OP, my heart goes out to you. You really need some counselling to reconcile all this and let go of this guilt. You know that keeping your children safe is your priority, but you need to come to terms with who your father is, and know that none of what has happened, or may happen in the future, is your fault. 💐

Sleepybear1234 · 10/11/2025 10:54

I think you are doing the right thing not letting him see your kids I know you are concerned about him hurting himself but i would be more worried in case he forms a relationship with your children and ever harms them in the future the fact he was convicted says a lot and that it was such a young girl he harmed I can't understand why your brother can't appreciate this x

Daaaaahling · 10/11/2025 11:09

I'm so sorry you're going through this.
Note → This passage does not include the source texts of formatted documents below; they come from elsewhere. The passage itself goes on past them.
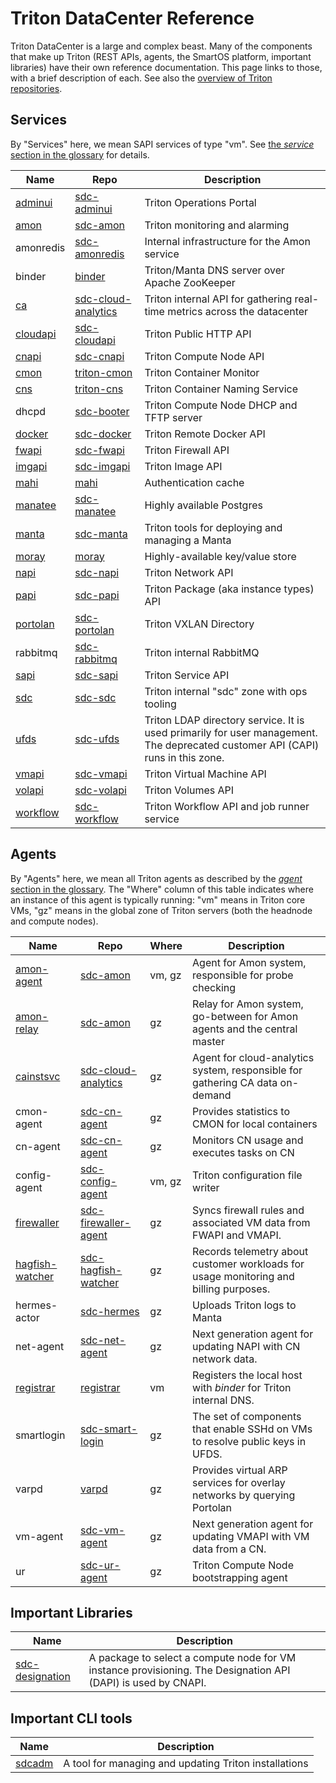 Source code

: # Triton DataCenter Reference

Triton DataCenter is a large and complex beast. Many of the components that make
up Triton (REST APIs, agents, the SmartOS platform, important libraries) have
their own reference documentation. This page links to those, with a brief
description of each. See also the [overview of Triton repositories](./repos.md).


## Services

By "Services" here, we mean SAPI services of type "vm". See [the *service*
section in the glossary](./glossary.md#service) for details.

| Name | Repo | Description |
| ---- | ---- | ----------- |
| [adminui](https://docs.joyent.com/private-cloud/install/operations-setup) | [sdc-adminui](https://github.com/TritonDataCenter/sdc-adminui) | Triton Operations Portal |
| [amon](https://github.com/TritonDataCenter/sdc-amon/blob/master/docs/index.md) | [sdc-amon](https://github.com/TritonDataCenter/sdc-amon) | Triton monitoring and alarming |
| amonredis | [sdc-amonredis](https://github.com/TritonDataCenter/sdc-amonredis) | Internal infrastructure for the Amon service |
| binder | [binder](https://github.com/TritonDataCenter/binder) | Triton/Manta DNS server over Apache ZooKeeper |
| [ca](https://github.com/TritonDataCenter/sdc-cloud-analytics/blob/master/docs/index.md) | [sdc-cloud-analytics](https://github.com/TritonDataCenter/sdc-cloud-analytics) | Triton internal API for gathering real-time metrics across the datacenter |
| [cloudapi](https://github.com/TritonDataCenter/sdc-cloudapi/blob/master/docs/index.md) | [sdc-cloudapi](https://github.com/TritonDataCenter/sdc-cloudapi) | Triton Public HTTP API |
| [cnapi](https://github.com/TritonDataCenter/sdc-cnapi/blob/master/docs/README.md) | [sdc-cnapi](https://github.com/TritonDataCenter/sdc-cnapi) | Triton Compute Node API |
| [cmon](https://github.com/TritonDataCenter/triton-cmon/blob/master/docs) | [triton-cmon](https://github.com/TritonDataCenter/triton-cmon) | Triton Container Monitor |
| [cns](https://github.com/TritonDataCenter/triton-cns/blob/master/docs/index.md) | [triton-cns](https://github.com/TritonDataCenter/triton-cns) | Triton Container Naming Service |
| dhcpd | [sdc-booter](https://github.com/TritonDataCenter/sdc-booter) | Triton Compute Node DHCP and TFTP server |
| [docker](https://github.com/TritonDataCenter/sdc-docker/tree/master/docs/api) | [sdc-docker](https://github.com/TritonDataCenter/sdc-docker) | Triton Remote Docker API |
| [fwapi](https://github.com/TritonDataCenter/sdc-fwapi/blob/master/docs/index.md) | [sdc-fwapi](https://github.com/TritonDataCenter/sdc-fwapi) | Triton Firewall API |
| [imgapi](https://github.com/TritonDataCenter/sdc-imgapi/blob/master/docs/index.md) | [sdc-imgapi](https://github.com/TritonDataCenter/sdc-imgapi) | Triton Image API |
| [mahi](https://github.com/TritonDataCenter/mahi/blob/master/docs/index.md) | [mahi](https://github.com/TritonDataCenter/mahi) | Authentication cache |
| [manatee](https://github.com/TritonDataCenter/manatee/blob/master/docs/user-guide.md) | [sdc-manatee](https://github.com/TritonDataCenter/sdc-manatee) | Highly available Postgres |
| [manta](https://github.com/TritonDataCenter/sdc-manta/blob/master/docs/index.md) | [sdc-manta](https://github.com/TritonDataCenter/sdc-manta) | Triton tools for deploying and managing a Manta |
| [moray](https://github.com/TritonDataCenter/moray/blob/master/docs/index.md) | [moray](https://github.com/TritonDataCenter/moray) | Highly-available key/value store |
| [napi](https://github.com/TritonDataCenter/sdc-napi/blob/master/docs/index.md) | [sdc-napi](https://github.com/TritonDataCenter/sdc-napi) | Triton Network API |
| [papi](https://github.com/TritonDataCenter/sdc-papi/blob/master/docs/index.md) | [sdc-papi](https://github.com/TritonDataCenter/sdc-papi) | Triton Package (aka instance types) API |
| [portolan](https://github.com/TritonDataCenter/sdc-portolan/tree/master/docs) | [sdc-portolan](https://github.com/TritonDataCenter/sdc-portolan) | Triton VXLAN Directory |
| rabbitmq | [sdc-rabbitmq](https://github.com/TritonDataCenter/sdc-rabbitmq) | Triton internal RabbitMQ |
| [sapi](https://github.com/TritonDataCenter/sdc-sapi/blob/master/docs/index.md) | [sdc-sapi](https://github.com/TritonDataCenter/sdc-sapi) | Triton Service API |
| [sdc](https://github.com/TritonDataCenter/sdc-sdc/blob/master/docs/index.md) | [sdc-sdc](https://github.com/TritonDataCenter/sdc-sdc) | Triton internal "sdc" zone with ops tooling |
| [ufds](https://github.com/TritonDataCenter/sdc-ufds/blob/master/docs/index.md) | [sdc-ufds](https://github.com/TritonDataCenter/sdc-ufds) | Triton LDAP directory service. It is used primarily for user management. The deprecated customer API (CAPI) runs in this zone. |
| [vmapi](https://github.com/TritonDataCenter/sdc-vmapi/blob/master/docs/index.md) | [sdc-vmapi](https://github.com/TritonDataCenter/sdc-vmapi) | Triton Virtual Machine API |
| [volapi](https://github.com/TritonDataCenter/sdc-volapi/blob/master/docs/api/README.md) | [sdc-volapi](https://github.com/TritonDataCenter/sdc-volapi) | Triton Volumes API |
| [workflow](https://github.com/TritonDataCenter/sdc-workflow/blob/master/docs/index.md) | [sdc-workflow](https://github.com/TritonDataCenter/sdc-workflow) | Triton Workflow API and job runner service |

## Agents

By "Agents" here, we mean all Triton agents as described by the [*agent* section in
the glossary](./glossary.md#agent). The "Where" column of this table indicates
where an instance of this agent is typically running: "vm" means in Triton core
VMs, "gz" means in the global zone of Triton servers (both the headnode and
compute nodes).


| Name | Repo | Where | Description |
| ---- | ---- | ----- | ----------- |
| [amon-agent](https://github.com/TritonDataCenter/sdc-amon/blob/master/docs/index.md) | [sdc-amon](https://github.com/TritonDataCenter/sdc-amon) | vm, gz | Agent for Amon system, responsible for probe checking |
| [amon-relay](https://github.com/TritonDataCenter/sdc-amon/blob/master/docs/index.md) | [sdc-amon](https://github.com/TritonDataCenter/sdc-amon) | gz | Relay for Amon system, go-between for Amon agents and the central master |
| [cainstsvc](https://github.com/TritonDataCenter/sdc-cloud-analytics/blob/master/docs/index.md) | [sdc-cloud-analytics](https://github.com/TritonDataCenter/sdc-cloud-analytics) | gz | Agent for cloud-analytics system, responsible for gathering CA data on-demand |
| cmon-agent | [sdc-cn-agent](https://github.com/TritonDataCenter/triton-cmon-agent) | gz | Provides statistics to CMON for local containers |
| cn-agent | [sdc-cn-agent](https://github.com/TritonDataCenter/sdc-cn-agent) | gz | Monitors CN usage and executes tasks on CN |
| config-agent | [sdc-config-agent](https://github.com/TritonDataCenter/sdc-config-agent) | vm, gz | Triton configuration file writer |
| [firewaller](https://github.com/TritonDataCenter/sdc-fwapi/blob/master/docs/index.md) | [sdc-firewaller-agent](https://github.com/TritonDataCenter/sdc-firewaller-agent) | gz | Syncs firewall rules and associated VM data from FWAPI and VMAPI. |
| [hagfish-watcher](https://github.com/TritonDataCenter/sdc-hagfish-watcher/blob/master/docs/index.md) | [sdc-hagfish-watcher](https://github.com/TritonDataCenter/sdc-hagfish-watcher) | gz | Records telemetry about customer workloads for usage monitoring and billing purposes. |
| hermes-actor | [sdc-hermes](https://github.com/TritonDataCenter/sdc-hermes) | gz | Uploads Triton logs to Manta |
| net-agent | [sdc-net-agent](https://github.com/TritonDataCenter/sdc-net-agent) | gz | Next generation agent for updating NAPI with CN network data. |
| [registrar](https://github.com/TritonDataCenter/registrar/blob/master/README.md) | [registrar](https://github.com/TritonDataCenter/registrar) | vm | Registers the local host with *binder* for Triton internal DNS. |
| smartlogin | [sdc-smart-login](https://github.com/TritonDataCenter/sdc-smart-login) | gz | The set of components that enable SSHd on VMs to resolve public keys in UFDS. |
| varpd | [varpd](https://github.com/TritonDataCenter/illumos-joyent/tree/master/usr/src/cmd/varpd) | gz | Provides virtual ARP services for overlay networks by querying Portolan |
| vm-agent | [sdc-vm-agent](https://github.com/TritonDataCenter/sdc-vm-agent) | gz | Next generation agent for updating VMAPI with VM data from a CN. |
| ur | [sdc-ur-agent](https://github.com/TritonDataCenter/sdc-ur-agent) | gz | Triton Compute Node bootstrapping agent |


## Important Libraries

| Name | Description |
| ---- | ----------- |
| [sdc-designation](https://github.com/TritonDataCenter/sdc-designation/blob/master/docs/index.md) | A package to select a compute node for VM instance provisioning. The Designation API (DAPI) is used by CNAPI. |

## Important CLI tools

| Name | Description |
| ---- | ----------- |
| [sdcadm](https://github.com/TritonDataCenter/sdcadm) | A tool for managing and updating Triton installations |
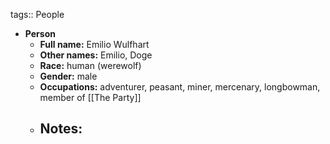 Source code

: tags:: People

- **Person**
	- **Full name:** Emilio Wulfhart
	- **Other names:** Emilio, Doge
	- **Race:** human (werewolf)
	- **Gender:** male
	- **Occupations:** adventurer, peasant, miner, mercenary, longbowman, member of [[The Party]]
	- **Notes:**
		- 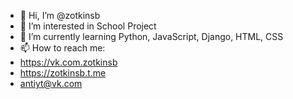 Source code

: - 👋 Hi, I’m @zotkinsb
- 👀 I’m interested in School Project
- 🌱 I’m currently learning Python, JavaScript, Django, HTML, CSS
- 📫 How to reach me:
- https://vk.com.zotkinsb
- https://zotkinsb.t.me
- antiyt@vk.com

<!---
zotkinsb/zotkinsb is a ✨ special ✨ repository because its `README.md` (this file) appears on your GitHub profile.
You can click the Preview link to take a look at your changes.
--->
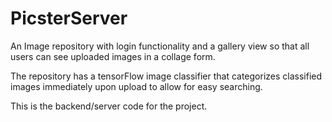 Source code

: # PicsterServer


An Image repository with login functionality and a gallery view so that all users can see uploaded images in a collage form.


The repository has a tensorFlow image classifier that categorizes classified images immediately upon upload to allow for easy searching.


This is the backend/server code for the project.
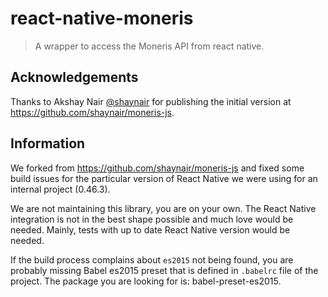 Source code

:# react-native-moneris

> A wrapper to access the Moneris API from react native.

## Acknowledgements

Thanks to Akshay Nair [@shaynair](https://github.com/shaynair) for publishing the initial version at https://github.com/shaynair/moneris-js.

## Information

We forked from https://github.com/shaynair/moneris-js and fixed some build issues for the particular version of React Native we were using for an internal project (0.46.3).

We are not maintaining this library, you are on your own. The React Native integration is not in the best shape possible and much love would be needed. Mainly, tests with up to date React Native version would be needed.

If the build process complains about `es2015` not being found, you are probably missing Babel es2015 preset that is defined in `.babelrc` file of the project. The package you are looking for is: babel-preset-es2015.
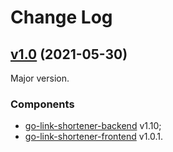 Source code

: # Change Log

## [v1.0](https://github.com/thewizardplusplus/go-link-shortener-integration/tree/v1.0) (2021-05-30)

Major version.

### Components

- [go-link-shortener-backend](https://github.com/thewizardplusplus/go-link-shortener-backend) v1.10;
- [go-link-shortener-frontend](https://github.com/thewizardplusplus/go-link-shortener-frontend) v1.0.1.
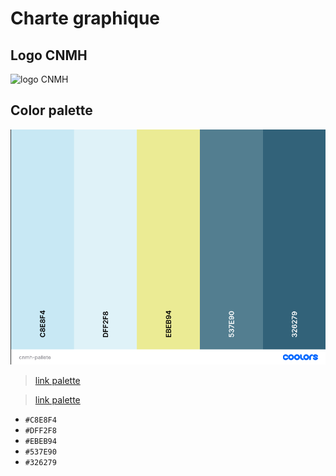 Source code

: # Charte graphique

## Logo CNMH

![logo CNMH](https://tanmia.ma/wp-content/uploads/2022/09/cnmh.jpg)

## Color palette

![Color palette](./images/Screenshot%202023-11-09%20104241.png)

> [link palette](https://docs.google.com/presentation/d/1AcpOO3oRO92nFuhlUgwleGB6ZnNo_37ZgCmzwH2WxuQ/edit?usp=sharing)

> [link palette](https://docs.google.com/presentation/d/1AcpOO3oRO92nFuhlUgwleGB6ZnNo_37ZgCmzwH2WxuQ/edit?usp=sharing)

- `#C8E8F4`
- `#DFF2F8`
- `#EBEB94`
- `#537E90`
- `#326279`
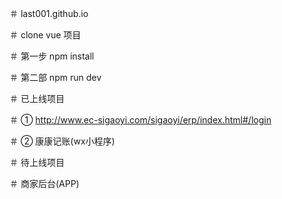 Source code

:﻿＃ last001.github.io

＃ clone vue 项目

＃ 第一步 npm install

＃ 第二部 npm run dev

＃ 已上线项目

＃ ① http://www.ec-sigaoyi.com/sigaoyi/erp/index.html#/login

＃ ② 康康记账(wx小程序)

＃ 待上线项目

＃ 商家后台(APP)

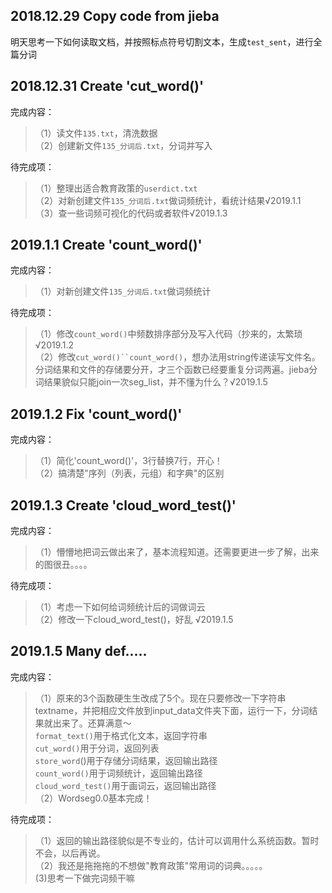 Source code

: ## 2018.12.29 Copy code from jieba  
明天思考一下如何读取文档，并按照标点符号切割文本，生成`test_sent`，进行全篇分词

## 2018.12.31 Create 'cut_word()'
完成内容：
>（1）读文件`135.txt`，清洗数据   
>（2）创建新文件`135_分词后.txt`，分词并写入 

待完成项：
>（1）整理出适合教育政策的`userdict.txt`  
>（2）对新创建文件`135_分词后.txt`做词频统计，看统计结果√2019.1.1   
>（3）查一些词频可视化的代码或者软件√2019.1.3 

## 2019.1.1  Create  'count_word()'
完成内容：
>（1）对新创建文件`135_分词后.txt`做词频统计   

待完成项：
>（1）修改`count_word()`中频数排序部分及写入代码（抄来的，太繁琐√2019.1.2    
>（2）修改`cut_word()``count_word()`，想办法用string传递读写文件名。分词结果和文件的存储要分开，才三个函数已经要重复分词两遍。jieba分词结果貌似只能join一次seg_list，并不懂为什么？√2019.1.5   

## 2019.1.2  Fix 'count_word()'
完成内容：
>（1）简化'count_word()'，3行替换7行，开心！    
>（2）搞清楚"序列（列表，元组）和字典"的区别  

## 2019.1.3  Create  'cloud_word_test()'
完成内容：
>（1）懵懵地把词云做出来了，基本流程知道。还需要更进一步了解，出来的图很丑。。。。  

待完成项：
>（1）考虑一下如何给词频统计后的词做词云  
>（2）修改一下cloud_word_test()，好乱 √2019.1.5  

## 2019.1.5  Many def.....
完成内容：
>（1）原来的3个函数硬生生改成了5个。现在只要修改一下字符串textname，并把相应文件放到input_data文件夹下面，运行一下，分词结果就出来了。还算满意～  
>`format_text()`用于格式化文本，返回字符串  
>`cut_word()`用于分词，返回列表  
>`store_word`()用于存储分词结果，返回输出路径  
>`count_word()`用于词频统计，返回输出路径  
>`cloud_word_test()`用于画词云，返回输出路径  
>（2）Wordseg0.0基本完成！   

待完成项：
>（1）返回的输出路径貌似是不专业的，估计可以调用什么系统函数。暂时不会，以后再说。  
>（2）我还是拖拖拖的不想做"教育政策"常用词的词典。。。。。  
> (3)思考一下做完词频干嘛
I would not allow him to see or have a relationship with your children.

I doubt he poses a risk to them sexually right now - the woman he assaulted was biologically an adult and there is no reason to assume he is a paedophile. But clearly his moral compass is way off so who knows what risks contact with him may pose to them in future.

Also - he's carried out a planned, presumably violent sexual assault. It's a terrible thing and one day your children will be able to understand that the way you do now. I think it would cause your children emotional damage in the long run to have any kind of fond relationship with him in this context. It's better that they understand he is dangerous and bad (in child appropriate terms) from the start, and have no attachment to him. Better that he doesn't taint any of their precious childhood memories by association.

Once again, I'm so sorry you are in this position.

TheBewleySisters · 10/11/2025 12:02

@Lordvampire3 the details of the case may have been printed in your local newspaper.